* _DIRECTIONS_: Set down every entry exactly as it stands, omitting any picture.

(Extracted data entries)
=== Section Start ===
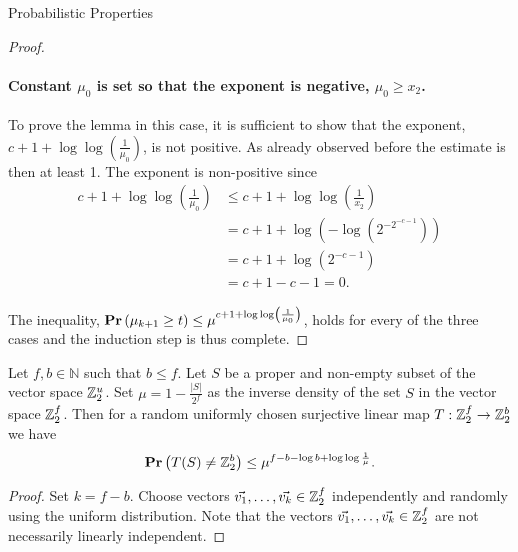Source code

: \begin{section}{Probabilistic Properties}
\begin{proof}
\paragraph{Constant $\mu_0$ is set so that the exponent is negative, $\mu_0 \geq x_2$.}
To prove the lemma in this case, it is sufficient to show that the exponent, $c + 1 + \log \log \left( \frac{1}{\mu_0} \right)$, is not positive. As already observed before the estimate is then at least 1. The exponent is non-positive since
\[
\begin{split}
	c + 1 + \log \log \left( \frac{1}{\mu_0} \right) 
		& \leq c + 1 + \log \log \left( \frac{1}{x_2} \right) \\ 
		& = c + 1 + \log \left(- \log \left(2 ^ {-2 ^ {-c - 1}}\right)\right) \\ 
		& = c + 1 + \log \left(2 ^ {-c - 1}\right) \\ 
		& = c + 1 - c - 1 = 0 \text{.}
\end{split}
\]

The inequality, $\mathbf{Pr}\left(\mu_{k + 1} \geq t\right) \leq \mu ^ {c + 1 + \log \log \left( \frac{1}{\mu_0} \right)}$, holds for every of the three cases and the induction step is thus complete.
\end{proof}

\begin{theorem}
\label{theorem-linear-function-set-onto}
Let $f, b \in \mathbb{N}$ such that $b \leq f$. Let $S$ be a proper and non-empty subset of the vector space $\mathbb{Z}_{2}^{u}$. Set $\mu = 1 - \frac{|S|}{2 ^ f}$ as the inverse density of the set $S$ in the vector space $\mathbb{Z}_{2}^{f}$. Then for a random uniformly chosen surjective linear map $T: \mathbb{Z}_{2}^{f} \rightarrow \mathbb{Z}_{2}^{b}$ we have
\[
	\mathbf{Pr}\left(T(S) \neq \mathbb{Z}_{2}^{b}\right) \leq \mu^{f - b - \log b + \log \log \frac{1}{\mu}} \text{.}
\]
\end{theorem}
\begin{proof}
Set $k = f - b$. Choose vectors $\vec{v_1}, \dots, \vec{v_k} \in \mathbb{Z}_{2}^{f}$ independently and randomly using the uniform distribution. Note that the vectors $\vec{v_1}, \dots, \vec{v_k} \in \mathbb{Z}_{2}^{f}$ are not necessarily linearly independent.


\end{proof}
\end{section}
=== Section End ===
* _TASK OUTPUT_:
Source code

: \begin{section}{Probabilistic Properties}
\begin{proof}
\paragraph{Constant $\mu_0$ is set so that the exponent is negative, $\mu_0 \geq x_2$.}
To prove the lemma in this case, it is sufficient to show that the exponent, $c + 1 + \log \log \left( \frac{1}{\mu_0} \right)$, is not positive. As already observed before the estimate is then at least 1. The exponent is non-positive since
\[
\begin{split}
	c + 1 + \log \log \left( \frac{1}{\mu_0} \right) 
		& \leq c + 1 + \log \log \left( \frac{1}{x_2} \right) \\ 
		& = c + 1 + \log \left(- \log \left(2 ^ {-2 ^ {-c - 1}}\right)\right) \\ 
		& = c + 1 + \log \left(2 ^ {-c - 1}\right) \\ 
		& = c + 1 - c - 1 = 0 \text{.}
\end{split}
\]

The inequality, $\mathbf{Pr}\left(\mu_{k + 1} \geq t\right) \leq \mu ^ {c + 1 + \log \log \left( \frac{1}{\mu_0} \right)}$, holds for every of the three cases and the induction step is thus complete.
\end{proof}

\begin{theorem}
\label{theorem-linear-function-set-onto}
Let $f, b \in \mathbb{N}$ such that $b \leq f$. Let $S$ be a proper and non-empty subset of the vector space $\mathbb{Z}_{2}^{u}$. Set $\mu = 1 - \frac{|S|}{2 ^ f}$ as the inverse density of the set $S$ in the vector space $\mathbb{Z}_{2}^{f}$. Then for a random uniformly chosen surjective linear map $T: \mathbb{Z}_{2}^{f} \rightarrow \mathbb{Z}_{2}^{b}$ we have
\[
	\mathbf{Pr}\left(T(S) \neq \mathbb{Z}_{2}^{b}\right) \leq \mu^{f - b - \log b + \log \log \frac{1}{\mu}} \text{.}
\]
\end{theorem}
\begin{proof}
Set $k = f - b$. Choose vectors $\vec{v_1}, \dots, \vec{v_k} \in \mathbb{Z}_{2}^{f}$ independently and randomly using the uniform distribution. Note that the vectors $\vec{v_1}, \dots, \vec{v_k} \in \mathbb{Z}_{2}^{f}$ are not necessarily linearly independent.


\end{proof}
\end{section}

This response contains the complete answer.